En ciertos "círculos
sociales" es considerado como un fenómeno sin abolengo; por esta razón podría
afirmarse que sufre una discriminación cultural. Esto no impide su presencia en las más
sutiles conversaciones y en las reuniones más elegantes. Es sin embargo frecuente que
ciertos grupos sociales tiendan a no admitirlo y esto estriba en el hecho de querer
conformar una estructura "cultural refinada", Así, los refranes han sido
víctima de una categorización por parte de las diferentes clases sociales. O sea, el
refrán tiene determinado status social. Algunos refranes, con sabor regional y propios de
la cantina no han adquirido el "derecho" de entrar en las páginas de la
filosofía o de la literatura por no haberse quitado el sombrero y la ruana, y por no
vestirse de acuerdo a las leyes de la "etiqueta". Por lo tanto el refrán no
escapa al conjunto de fenómenos de diferenciación en "cIases sociales" y se
convierte en rasgo distintivo.
Los hechos anotados
anteriormente enriquecen la historia del refránl, y le confieren importancia como
fenómeno social. Este es el objeto de nuestro análisis: el refrán y su relación con la
cultura.
El refrán es materia de
estudio antropológico en el área de la linguística y en el área del folklore.
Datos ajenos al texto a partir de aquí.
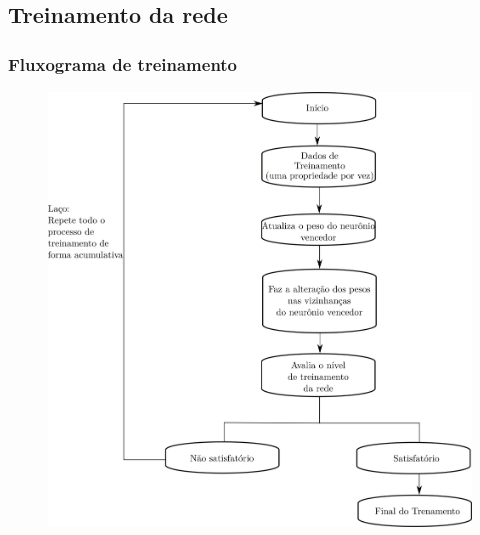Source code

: \documentclass[aspectratio=10]{beamer} %
\begin{document}
\subsection{Treinamento da rede}
\begin{frame}
\frametitle{Fluxograma de treinamento}
\begin{scriptsize}


\begin{figure}[H]
\centering

\includegraphics[scale=0.35]{Imagens/treinamento.png}
\end{figure}
\end{scriptsize}
\end{frame}
\end{document}
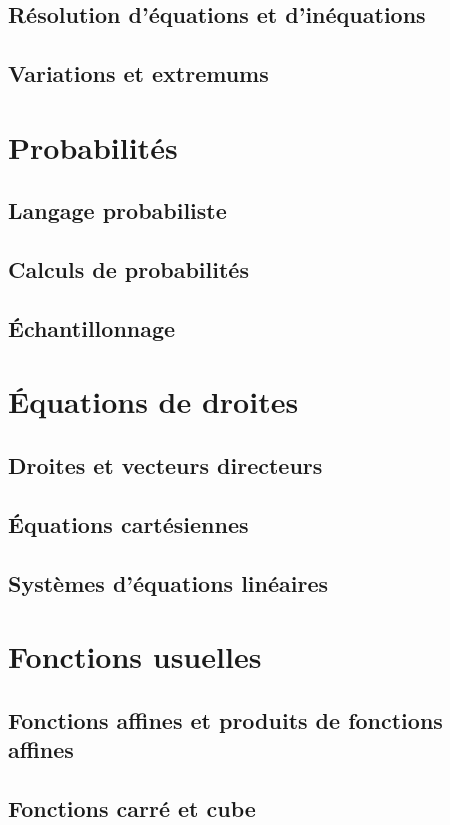 \documentclass[10pt,a4paper]{article}
\theoremstyle{definition}
\theoremstyle{definition}
\begin{document}
\subsection{Résolution d'équations et d'inéquations }
\subsection{Variations et extremums}

\section{Probabilités}
\subsection{Langage probabiliste}
\subsection{Calculs de probabilités}
\subsection{Échantillonnage}

\newpage

\section{Équations de droites}
\subsection{Droites et vecteurs directeurs}
\subsection{Équations cartésiennes}
\subsection{Systèmes d'équations linéaires}

\section{Fonctions usuelles}
\subsection{Fonctions affines et produits de fonctions affines}
\subsection{Fonctions carré et cube}
\end{document}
Para
explicar por qué el refrán es materia de estudio científico, podemos hacer una pequeña
incursión en la historia de la Antropología, porque nos sentimos tentados a suponer que
el refrán forma parte de los fenómenos sociales "universales" y por esta
razón se ajusta a las leyes descubiertas por esta ciencia. Dada la universalidad del
refrán, nos serviremos del método de análisis estructuralista.
Claude Lévi-Strauss es el
miembro más representativo del estructuralismo en la antropología. El ha hecho varias
publicaciones a lo largo de las cuales expone su método, el cual se basa fundamentalmente
en el método de la lingüística, ciencia que hoy en día ha avanzado muchísimo pues ha
logrado conformar modelos universales.
La transposición del
método lingüístico a la Antropología fue de grandiosa utilidad. Permitió que esta
disciplina social saliera del estancamiento en que se encontraba al dotarla de una
poderosa maquinaria teórica que le proporcionaba herramientas para adentrarse en los más
difíciles terrenos de la investigación social. De esta manera le brindaba a la
Antropología la oportunidad de alcanzar su anhelada meta: una teoría universal de la
cultura. La búsqueda de universales se había convertido en la obsesión de las
disciplinas sociales. Varios fueron los autores que al emprender la ardua tarea de
conformar una ciencia proclamaron haber descubierto una teoría universal. Nuevas
investigaclones destruían estas teorías, creándose por ello en el seno de la
antropología diversas escuelas que afanosamente trataban de imponer "su
verdad". El error fundamental había consistido en hacer de la Antropología una
ciencia independiente, y por eso los enfoques eran totalmente unilaterales. Las escuelas
solo apuntaban hacia ciertos aspectos de la cultura, tratando de conformarlos como
determinantes. Estos fueron errores necesarios pues sobre ellos se edificó la moderna
Antropología, la cual comprendía, en una forma superada, que su misión fundamental era
hacer converger en una totalidad las investigaciones de los demás campos científicos
especializados; hallándose sobre la práctica los puntos de articulación de los
múltiples fenómenos analizados por ellos.
Fue Lévi-Strauss quien
comprendió la importancia de dar una visión totalizadora de la cultura en donde
estuvieran presentes todas las dimensiones del fenómeno social. Al hallar las relaciones
que existían entre los diversos aspectos en el marco de la realidad fenomenológica y al
hallar la lógica universal con que la naturaleza se construía a sí misma y se
transformaba históricamente en el seno de las diversas sociedades del globo, se
conformaba un sistema válido para cualquier área de la cultura.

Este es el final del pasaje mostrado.